= Beginning of Section =
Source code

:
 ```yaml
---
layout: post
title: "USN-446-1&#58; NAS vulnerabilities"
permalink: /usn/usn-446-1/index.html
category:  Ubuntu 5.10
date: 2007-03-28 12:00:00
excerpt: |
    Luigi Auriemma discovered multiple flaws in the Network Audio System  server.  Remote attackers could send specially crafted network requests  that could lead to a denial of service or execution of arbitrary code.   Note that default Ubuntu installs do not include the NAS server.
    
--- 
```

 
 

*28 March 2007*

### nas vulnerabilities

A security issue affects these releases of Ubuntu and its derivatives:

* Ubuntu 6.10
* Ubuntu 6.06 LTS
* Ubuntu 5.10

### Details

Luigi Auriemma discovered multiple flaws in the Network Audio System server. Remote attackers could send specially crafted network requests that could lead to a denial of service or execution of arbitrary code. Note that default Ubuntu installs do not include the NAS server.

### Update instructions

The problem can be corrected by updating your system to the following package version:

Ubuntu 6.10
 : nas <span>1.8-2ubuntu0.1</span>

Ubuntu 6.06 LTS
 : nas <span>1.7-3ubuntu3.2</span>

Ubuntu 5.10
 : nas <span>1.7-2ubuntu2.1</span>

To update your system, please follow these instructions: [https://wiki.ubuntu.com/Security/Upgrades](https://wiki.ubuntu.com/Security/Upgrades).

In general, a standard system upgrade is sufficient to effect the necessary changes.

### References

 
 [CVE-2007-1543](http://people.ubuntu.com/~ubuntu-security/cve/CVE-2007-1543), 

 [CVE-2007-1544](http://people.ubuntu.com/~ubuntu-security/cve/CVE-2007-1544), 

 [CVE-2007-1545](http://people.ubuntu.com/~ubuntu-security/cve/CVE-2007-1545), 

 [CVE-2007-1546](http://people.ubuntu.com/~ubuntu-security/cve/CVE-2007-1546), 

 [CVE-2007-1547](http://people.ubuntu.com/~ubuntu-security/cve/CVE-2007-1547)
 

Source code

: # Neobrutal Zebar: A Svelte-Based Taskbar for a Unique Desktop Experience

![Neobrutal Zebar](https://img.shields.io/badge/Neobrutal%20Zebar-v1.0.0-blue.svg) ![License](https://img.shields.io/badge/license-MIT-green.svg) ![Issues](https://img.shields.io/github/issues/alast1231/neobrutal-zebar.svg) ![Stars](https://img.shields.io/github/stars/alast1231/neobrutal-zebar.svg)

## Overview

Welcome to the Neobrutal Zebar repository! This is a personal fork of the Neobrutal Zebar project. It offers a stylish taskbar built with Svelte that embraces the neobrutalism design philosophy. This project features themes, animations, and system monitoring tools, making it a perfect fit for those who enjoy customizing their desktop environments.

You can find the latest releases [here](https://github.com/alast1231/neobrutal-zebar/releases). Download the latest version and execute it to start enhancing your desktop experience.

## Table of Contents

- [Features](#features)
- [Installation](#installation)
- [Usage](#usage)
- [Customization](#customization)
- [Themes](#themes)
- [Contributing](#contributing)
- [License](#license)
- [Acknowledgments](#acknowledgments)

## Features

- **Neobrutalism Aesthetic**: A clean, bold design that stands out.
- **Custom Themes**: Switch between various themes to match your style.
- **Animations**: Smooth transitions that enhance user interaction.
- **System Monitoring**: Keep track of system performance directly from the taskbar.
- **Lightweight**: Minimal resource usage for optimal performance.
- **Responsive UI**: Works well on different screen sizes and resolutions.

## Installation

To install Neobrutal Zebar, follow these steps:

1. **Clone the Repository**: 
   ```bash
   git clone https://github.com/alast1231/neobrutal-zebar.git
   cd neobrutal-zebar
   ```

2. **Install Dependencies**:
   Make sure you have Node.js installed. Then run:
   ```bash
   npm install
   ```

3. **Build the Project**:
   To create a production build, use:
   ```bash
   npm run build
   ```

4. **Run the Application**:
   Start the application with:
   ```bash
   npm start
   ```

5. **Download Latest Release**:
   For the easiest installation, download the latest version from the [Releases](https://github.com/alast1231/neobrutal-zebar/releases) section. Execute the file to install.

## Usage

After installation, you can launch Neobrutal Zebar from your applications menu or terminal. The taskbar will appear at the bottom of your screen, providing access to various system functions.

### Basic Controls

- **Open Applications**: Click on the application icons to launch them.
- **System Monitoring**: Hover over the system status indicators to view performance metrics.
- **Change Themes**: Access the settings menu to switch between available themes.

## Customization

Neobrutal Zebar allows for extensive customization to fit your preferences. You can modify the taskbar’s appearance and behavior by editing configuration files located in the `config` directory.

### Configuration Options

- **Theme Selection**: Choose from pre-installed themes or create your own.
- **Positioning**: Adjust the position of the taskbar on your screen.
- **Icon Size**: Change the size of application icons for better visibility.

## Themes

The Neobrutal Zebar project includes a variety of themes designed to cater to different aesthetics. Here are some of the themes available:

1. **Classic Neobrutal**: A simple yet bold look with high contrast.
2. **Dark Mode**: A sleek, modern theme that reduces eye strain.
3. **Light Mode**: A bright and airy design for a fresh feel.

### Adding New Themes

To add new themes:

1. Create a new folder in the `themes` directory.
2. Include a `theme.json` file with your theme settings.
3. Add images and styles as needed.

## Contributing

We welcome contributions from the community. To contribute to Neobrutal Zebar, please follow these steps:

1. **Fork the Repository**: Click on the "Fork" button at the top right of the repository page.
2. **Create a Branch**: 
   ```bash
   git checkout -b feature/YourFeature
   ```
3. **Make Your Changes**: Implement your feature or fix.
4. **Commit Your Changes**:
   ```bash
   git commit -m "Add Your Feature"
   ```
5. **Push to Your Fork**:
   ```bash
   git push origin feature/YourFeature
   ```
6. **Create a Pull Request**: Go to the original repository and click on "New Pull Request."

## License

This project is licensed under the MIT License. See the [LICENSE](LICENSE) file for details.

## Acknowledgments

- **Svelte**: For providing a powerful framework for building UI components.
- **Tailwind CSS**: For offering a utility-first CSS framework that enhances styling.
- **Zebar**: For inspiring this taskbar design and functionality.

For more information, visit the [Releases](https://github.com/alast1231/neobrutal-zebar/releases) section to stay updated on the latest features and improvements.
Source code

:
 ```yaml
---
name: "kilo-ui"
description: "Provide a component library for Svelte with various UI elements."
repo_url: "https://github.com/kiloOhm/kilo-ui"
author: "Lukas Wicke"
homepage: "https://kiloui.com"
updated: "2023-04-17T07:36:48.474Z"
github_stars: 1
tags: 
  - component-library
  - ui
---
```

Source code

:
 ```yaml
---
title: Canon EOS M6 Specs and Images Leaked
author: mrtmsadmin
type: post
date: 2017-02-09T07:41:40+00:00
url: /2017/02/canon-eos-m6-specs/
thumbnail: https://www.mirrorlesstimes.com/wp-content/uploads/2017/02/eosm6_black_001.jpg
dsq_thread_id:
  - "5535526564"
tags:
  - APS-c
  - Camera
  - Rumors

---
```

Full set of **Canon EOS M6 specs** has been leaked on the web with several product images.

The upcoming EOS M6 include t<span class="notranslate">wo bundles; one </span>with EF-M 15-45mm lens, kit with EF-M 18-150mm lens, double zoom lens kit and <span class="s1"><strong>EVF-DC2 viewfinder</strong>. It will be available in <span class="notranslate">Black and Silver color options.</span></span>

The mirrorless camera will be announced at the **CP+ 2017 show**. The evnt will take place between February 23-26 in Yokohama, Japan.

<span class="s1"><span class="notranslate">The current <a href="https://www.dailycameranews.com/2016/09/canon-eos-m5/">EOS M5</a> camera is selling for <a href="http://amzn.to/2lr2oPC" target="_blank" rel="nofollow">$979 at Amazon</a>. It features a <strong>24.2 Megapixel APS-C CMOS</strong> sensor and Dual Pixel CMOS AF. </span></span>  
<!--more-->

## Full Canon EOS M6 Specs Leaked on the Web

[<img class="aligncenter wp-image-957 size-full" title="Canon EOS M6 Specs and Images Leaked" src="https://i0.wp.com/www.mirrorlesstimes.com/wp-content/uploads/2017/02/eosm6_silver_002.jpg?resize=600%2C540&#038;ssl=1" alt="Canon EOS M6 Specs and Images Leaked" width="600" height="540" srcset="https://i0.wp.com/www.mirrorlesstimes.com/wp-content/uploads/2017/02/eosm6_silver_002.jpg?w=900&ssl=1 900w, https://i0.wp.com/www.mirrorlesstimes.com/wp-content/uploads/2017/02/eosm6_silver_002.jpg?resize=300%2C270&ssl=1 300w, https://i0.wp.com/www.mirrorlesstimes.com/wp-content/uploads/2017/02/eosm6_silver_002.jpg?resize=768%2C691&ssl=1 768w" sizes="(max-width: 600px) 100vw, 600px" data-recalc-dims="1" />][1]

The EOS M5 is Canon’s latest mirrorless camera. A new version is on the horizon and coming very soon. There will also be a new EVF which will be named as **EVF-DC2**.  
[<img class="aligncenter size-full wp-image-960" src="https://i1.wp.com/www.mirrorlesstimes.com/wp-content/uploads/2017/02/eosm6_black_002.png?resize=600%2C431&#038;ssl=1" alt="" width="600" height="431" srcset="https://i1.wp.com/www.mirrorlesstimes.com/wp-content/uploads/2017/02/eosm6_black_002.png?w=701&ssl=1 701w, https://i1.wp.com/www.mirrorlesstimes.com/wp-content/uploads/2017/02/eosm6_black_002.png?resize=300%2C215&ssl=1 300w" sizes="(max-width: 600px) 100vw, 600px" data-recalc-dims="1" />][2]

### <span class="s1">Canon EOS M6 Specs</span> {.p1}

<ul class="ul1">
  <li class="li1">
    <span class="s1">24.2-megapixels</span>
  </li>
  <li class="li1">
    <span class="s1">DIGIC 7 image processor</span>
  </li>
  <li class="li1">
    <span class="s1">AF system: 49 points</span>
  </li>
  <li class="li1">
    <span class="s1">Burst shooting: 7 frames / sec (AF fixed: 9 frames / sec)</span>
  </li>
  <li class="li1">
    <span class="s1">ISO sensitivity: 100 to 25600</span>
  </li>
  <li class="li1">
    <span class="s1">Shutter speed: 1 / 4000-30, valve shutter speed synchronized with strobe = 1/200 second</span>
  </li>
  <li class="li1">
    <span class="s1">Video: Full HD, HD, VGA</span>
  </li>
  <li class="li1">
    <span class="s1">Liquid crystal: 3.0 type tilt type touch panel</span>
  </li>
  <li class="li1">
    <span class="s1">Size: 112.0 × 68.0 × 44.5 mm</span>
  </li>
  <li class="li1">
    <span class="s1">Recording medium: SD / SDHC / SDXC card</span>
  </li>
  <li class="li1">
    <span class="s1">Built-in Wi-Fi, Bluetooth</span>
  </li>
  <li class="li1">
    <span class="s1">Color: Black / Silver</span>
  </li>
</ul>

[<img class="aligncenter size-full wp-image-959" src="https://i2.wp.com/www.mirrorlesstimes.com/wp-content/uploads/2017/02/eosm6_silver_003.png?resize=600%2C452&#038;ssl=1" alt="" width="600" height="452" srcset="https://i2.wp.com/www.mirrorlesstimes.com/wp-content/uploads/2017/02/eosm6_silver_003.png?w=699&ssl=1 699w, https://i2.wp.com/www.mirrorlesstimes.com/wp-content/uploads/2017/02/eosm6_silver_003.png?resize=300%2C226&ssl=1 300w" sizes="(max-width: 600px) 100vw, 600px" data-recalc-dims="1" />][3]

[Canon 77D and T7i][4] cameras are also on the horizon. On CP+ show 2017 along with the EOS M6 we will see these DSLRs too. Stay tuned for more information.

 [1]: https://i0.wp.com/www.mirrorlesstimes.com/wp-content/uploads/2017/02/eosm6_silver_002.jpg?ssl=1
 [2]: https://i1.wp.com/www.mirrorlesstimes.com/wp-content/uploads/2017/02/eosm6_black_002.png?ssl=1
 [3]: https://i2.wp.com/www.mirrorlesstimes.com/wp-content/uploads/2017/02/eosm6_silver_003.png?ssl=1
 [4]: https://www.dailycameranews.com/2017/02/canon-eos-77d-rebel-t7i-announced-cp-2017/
= End of Section =
> _TO DO_: Return all lines of the material above in which the word "instructions" occurs.

> _FINISHED TASK_:
### Update instructions
To update your system, please follow these instructions: [https://wiki.ubuntu.com/Security/Upgrades](https://wiki.ubuntu.com/Security/Upgrades).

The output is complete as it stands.